◆ Description of the task
With the material below, print exactly the lines between the line holding "The enveloping algebra functor is" and the line holding "functor $U$ is", inclusive. Add nothing else.

◆ Dataset content
☆ ☆ ☆
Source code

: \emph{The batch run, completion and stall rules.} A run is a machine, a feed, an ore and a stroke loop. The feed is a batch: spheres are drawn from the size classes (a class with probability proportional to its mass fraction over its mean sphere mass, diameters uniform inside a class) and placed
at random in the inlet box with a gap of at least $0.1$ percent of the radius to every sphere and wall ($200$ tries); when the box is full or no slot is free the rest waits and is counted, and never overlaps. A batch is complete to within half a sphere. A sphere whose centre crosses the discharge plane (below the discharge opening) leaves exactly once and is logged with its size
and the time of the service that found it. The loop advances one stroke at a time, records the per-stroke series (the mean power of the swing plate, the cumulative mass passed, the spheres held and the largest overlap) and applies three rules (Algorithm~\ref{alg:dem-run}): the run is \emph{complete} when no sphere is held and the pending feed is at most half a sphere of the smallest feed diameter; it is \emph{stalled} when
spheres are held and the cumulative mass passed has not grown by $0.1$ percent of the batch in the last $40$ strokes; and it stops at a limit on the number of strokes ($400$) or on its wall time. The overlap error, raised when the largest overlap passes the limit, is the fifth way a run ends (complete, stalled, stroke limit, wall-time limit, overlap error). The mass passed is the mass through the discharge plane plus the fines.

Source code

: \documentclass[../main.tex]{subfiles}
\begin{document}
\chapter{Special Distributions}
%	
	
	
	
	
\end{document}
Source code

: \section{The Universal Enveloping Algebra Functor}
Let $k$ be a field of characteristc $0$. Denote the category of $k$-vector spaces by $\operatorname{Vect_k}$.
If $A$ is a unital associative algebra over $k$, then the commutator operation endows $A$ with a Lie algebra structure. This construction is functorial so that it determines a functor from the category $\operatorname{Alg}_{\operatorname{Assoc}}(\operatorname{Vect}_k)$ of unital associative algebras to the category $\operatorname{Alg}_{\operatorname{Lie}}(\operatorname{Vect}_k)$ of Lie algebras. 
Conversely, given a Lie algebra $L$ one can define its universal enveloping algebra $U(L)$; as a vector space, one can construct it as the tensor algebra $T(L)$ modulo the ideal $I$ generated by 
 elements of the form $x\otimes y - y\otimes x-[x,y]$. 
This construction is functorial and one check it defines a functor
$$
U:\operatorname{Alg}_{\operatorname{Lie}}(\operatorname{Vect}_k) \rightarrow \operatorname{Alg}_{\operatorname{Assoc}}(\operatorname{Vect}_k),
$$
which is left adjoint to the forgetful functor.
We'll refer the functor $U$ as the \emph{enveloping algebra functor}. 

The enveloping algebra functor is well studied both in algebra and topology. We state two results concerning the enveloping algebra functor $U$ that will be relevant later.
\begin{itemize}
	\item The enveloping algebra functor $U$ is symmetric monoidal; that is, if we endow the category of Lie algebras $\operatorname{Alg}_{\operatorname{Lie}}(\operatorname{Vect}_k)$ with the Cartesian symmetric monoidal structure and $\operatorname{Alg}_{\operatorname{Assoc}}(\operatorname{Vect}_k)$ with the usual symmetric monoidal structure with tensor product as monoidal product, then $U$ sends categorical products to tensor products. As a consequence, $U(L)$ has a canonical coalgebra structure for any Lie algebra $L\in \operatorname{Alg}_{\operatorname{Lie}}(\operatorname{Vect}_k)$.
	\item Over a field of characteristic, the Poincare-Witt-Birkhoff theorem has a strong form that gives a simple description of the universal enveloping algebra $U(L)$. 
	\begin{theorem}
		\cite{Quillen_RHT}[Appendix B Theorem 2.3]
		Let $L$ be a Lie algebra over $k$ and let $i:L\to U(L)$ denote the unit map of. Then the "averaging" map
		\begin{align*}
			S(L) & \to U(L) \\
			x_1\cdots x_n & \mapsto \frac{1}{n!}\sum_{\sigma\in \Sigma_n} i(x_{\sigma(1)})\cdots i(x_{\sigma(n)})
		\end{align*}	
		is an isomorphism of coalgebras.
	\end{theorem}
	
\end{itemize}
☆ ☆ ☆
◆ Output for this exercise
The enveloping algebra functor is well studied both in algebra and topology. We state two results concerning the enveloping algebra functor $U$ that will be relevant later.
\begin{itemize}
	\item The enveloping algebra functor $U$ is symmetric monoidal; that is, if we endow the category of Lie algebras $\operatorname{Alg}_{\operatorname{Lie}}(\operatorname{Vect}_k)$ with the Cartesian symmetric monoidal structure and $\operatorname{Alg}_{\operatorname{Assoc}}(\operatorname{Vect}_k)$ with the usual symmetric monoidal structure with tensor product as monoidal product, then $U$ sends categorical products to tensor products. As a consequence, $U(L)$ has a canonical coalgebra structure for any Lie algebra $L\in \operatorname{Alg}_{\operatorname{Lie}}(\operatorname{Vect}_k)$.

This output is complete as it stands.